Problem description: Please return every line of the records below that holds the word "PanTiltSpecificationService".

Provided records:

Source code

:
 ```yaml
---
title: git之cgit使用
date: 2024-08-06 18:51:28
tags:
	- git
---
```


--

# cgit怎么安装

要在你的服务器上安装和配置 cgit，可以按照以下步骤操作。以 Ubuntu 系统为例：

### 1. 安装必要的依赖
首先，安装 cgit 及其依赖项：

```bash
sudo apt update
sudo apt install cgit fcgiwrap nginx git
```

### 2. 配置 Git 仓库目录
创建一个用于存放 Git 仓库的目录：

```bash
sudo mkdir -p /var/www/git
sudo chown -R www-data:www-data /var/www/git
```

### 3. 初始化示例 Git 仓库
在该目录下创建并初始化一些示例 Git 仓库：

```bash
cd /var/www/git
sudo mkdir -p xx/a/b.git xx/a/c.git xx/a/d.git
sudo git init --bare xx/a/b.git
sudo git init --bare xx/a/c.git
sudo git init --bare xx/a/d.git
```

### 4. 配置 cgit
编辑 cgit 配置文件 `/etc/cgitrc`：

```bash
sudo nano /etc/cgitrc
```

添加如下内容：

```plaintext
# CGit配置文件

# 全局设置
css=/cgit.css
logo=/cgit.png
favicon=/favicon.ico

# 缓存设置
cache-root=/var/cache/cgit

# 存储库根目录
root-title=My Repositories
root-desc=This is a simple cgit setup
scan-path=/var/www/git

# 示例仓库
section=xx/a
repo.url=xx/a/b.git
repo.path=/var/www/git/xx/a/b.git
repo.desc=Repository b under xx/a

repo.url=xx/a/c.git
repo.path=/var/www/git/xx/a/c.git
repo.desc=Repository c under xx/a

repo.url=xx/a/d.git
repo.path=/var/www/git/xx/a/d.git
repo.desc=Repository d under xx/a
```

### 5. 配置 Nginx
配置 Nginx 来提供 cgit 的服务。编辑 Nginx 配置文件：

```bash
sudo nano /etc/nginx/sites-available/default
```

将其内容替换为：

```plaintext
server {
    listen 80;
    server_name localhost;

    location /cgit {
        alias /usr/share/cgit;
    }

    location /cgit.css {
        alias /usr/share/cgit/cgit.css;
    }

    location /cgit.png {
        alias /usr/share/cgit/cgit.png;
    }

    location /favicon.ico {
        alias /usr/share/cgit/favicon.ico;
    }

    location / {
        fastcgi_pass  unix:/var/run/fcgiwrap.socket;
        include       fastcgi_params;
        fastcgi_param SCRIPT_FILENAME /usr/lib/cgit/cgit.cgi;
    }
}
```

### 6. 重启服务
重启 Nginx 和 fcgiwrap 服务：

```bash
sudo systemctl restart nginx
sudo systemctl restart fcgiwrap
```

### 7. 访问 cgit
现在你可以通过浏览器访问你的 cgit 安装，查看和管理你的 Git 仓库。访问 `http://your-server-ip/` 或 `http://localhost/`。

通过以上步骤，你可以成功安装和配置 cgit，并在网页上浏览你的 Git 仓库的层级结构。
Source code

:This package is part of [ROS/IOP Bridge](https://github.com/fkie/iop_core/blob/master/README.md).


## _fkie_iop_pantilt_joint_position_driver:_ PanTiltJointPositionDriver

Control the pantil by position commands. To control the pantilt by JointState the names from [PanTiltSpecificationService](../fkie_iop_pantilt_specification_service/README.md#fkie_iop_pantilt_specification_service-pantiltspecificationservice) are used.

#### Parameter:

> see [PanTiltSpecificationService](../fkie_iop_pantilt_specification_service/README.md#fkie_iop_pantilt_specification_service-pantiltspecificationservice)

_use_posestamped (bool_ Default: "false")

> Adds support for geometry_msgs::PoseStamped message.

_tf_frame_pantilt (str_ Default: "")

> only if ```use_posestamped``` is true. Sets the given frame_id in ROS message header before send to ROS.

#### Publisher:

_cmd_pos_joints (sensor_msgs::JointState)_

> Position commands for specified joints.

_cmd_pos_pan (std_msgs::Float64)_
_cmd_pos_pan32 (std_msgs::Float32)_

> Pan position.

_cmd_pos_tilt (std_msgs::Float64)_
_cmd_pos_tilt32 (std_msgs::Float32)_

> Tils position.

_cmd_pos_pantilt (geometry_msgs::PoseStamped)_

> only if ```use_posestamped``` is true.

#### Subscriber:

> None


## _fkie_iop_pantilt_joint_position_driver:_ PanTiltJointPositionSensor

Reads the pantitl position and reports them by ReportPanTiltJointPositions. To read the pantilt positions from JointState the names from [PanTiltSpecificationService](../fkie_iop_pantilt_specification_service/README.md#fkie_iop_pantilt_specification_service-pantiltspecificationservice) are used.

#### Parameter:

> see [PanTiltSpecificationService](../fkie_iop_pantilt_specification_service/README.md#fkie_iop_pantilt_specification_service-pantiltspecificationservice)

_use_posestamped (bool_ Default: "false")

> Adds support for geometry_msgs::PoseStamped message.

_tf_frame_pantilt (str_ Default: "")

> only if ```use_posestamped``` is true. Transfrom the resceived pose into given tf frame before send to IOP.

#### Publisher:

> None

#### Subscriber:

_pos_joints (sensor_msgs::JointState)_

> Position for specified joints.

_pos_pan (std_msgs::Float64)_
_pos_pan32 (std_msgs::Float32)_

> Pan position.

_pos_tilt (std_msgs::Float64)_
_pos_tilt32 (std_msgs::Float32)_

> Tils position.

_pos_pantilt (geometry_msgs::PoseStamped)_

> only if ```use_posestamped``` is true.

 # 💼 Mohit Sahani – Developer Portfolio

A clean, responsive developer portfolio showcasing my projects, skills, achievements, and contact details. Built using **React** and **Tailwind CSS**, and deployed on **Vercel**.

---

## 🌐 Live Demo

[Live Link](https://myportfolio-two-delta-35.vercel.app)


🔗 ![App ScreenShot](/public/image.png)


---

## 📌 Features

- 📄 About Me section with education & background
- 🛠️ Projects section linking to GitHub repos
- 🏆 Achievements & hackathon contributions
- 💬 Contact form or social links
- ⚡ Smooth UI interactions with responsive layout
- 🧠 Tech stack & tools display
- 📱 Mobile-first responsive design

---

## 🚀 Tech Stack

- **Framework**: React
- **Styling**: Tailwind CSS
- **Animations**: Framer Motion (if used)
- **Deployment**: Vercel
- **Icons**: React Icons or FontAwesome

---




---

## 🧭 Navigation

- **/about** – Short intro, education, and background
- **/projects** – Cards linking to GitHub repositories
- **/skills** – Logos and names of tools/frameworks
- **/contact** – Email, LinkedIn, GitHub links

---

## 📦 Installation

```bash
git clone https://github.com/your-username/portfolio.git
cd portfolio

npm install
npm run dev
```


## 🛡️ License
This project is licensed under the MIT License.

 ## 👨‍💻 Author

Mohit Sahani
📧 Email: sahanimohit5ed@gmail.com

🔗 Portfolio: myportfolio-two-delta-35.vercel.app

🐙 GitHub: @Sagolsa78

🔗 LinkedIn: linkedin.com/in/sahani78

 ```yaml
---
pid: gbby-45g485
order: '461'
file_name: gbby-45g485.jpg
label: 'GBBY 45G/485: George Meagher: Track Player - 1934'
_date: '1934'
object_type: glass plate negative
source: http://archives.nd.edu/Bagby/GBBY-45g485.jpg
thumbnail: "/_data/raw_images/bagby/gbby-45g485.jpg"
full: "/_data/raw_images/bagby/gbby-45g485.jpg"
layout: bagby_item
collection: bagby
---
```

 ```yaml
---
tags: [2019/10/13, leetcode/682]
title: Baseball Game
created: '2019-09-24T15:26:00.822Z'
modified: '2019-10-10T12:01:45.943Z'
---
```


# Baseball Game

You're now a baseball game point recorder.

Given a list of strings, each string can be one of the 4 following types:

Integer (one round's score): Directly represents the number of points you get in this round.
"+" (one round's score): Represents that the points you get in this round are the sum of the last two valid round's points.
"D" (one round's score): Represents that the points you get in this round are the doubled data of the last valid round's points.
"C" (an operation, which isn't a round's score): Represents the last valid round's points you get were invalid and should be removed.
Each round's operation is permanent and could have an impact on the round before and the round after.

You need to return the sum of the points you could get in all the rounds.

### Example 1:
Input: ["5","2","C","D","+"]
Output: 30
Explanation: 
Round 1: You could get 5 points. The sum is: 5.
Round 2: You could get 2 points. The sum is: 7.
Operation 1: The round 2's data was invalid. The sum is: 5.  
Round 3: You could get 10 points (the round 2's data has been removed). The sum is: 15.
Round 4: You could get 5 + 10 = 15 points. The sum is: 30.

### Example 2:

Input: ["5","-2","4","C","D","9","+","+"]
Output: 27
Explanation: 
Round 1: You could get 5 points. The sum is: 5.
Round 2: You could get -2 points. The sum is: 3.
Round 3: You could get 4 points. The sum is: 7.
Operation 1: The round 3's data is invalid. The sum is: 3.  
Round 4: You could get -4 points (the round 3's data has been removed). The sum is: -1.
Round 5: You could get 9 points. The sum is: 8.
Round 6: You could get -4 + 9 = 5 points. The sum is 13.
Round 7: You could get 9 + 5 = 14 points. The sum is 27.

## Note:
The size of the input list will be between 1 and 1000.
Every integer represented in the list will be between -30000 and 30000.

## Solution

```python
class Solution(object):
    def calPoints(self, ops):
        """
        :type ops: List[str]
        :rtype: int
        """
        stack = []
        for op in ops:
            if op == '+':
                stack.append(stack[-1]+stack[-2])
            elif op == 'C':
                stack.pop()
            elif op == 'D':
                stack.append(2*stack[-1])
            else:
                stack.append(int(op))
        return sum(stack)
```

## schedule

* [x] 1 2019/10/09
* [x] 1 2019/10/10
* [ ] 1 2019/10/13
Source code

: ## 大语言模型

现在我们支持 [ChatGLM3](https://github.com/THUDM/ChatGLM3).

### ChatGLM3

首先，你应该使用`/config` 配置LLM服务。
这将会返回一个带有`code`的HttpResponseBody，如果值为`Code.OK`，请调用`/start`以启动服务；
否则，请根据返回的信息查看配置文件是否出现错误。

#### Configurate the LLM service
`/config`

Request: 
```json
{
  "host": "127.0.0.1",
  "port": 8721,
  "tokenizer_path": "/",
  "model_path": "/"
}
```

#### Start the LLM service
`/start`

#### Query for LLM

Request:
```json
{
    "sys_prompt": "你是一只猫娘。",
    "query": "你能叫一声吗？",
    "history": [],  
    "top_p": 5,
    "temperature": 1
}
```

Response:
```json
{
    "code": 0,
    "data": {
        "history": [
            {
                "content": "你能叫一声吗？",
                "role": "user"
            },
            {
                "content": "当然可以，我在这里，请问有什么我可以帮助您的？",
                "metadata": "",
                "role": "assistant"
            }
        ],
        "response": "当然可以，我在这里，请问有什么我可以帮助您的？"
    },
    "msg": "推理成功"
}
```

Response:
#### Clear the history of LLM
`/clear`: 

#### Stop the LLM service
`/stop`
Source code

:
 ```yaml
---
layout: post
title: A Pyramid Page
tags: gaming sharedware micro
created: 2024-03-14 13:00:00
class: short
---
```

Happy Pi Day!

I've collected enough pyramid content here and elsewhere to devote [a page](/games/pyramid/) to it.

Exercise result:
Control the pantil by position commands. To control the pantilt by JointState the names from [PanTiltSpecificationService](../fkie_iop_pantilt_specification_service/README.md#fkie_iop_pantilt_specification_service-pantiltspecificationservice) are used.
> see [PanTiltSpecificationService](../fkie_iop_pantilt_specification_service/README.md#fkie_iop_pantilt_specification_service-pantiltspecificationservice)
Reads the pantitl position and reports them by ReportPanTiltJointPositions. To read the pantilt positions from JointState the names from [PanTiltSpecificationService](../fkie_iop_pantilt_specification_service/README.md#fkie_iop_pantilt_specification_service-pantiltspecificationservice) are used.
> see [PanTiltSpecificationService](../fkie_iop_pantilt_specification_service/README.md#fkie_iop_pantilt_specification_service-pantiltspecificationservice)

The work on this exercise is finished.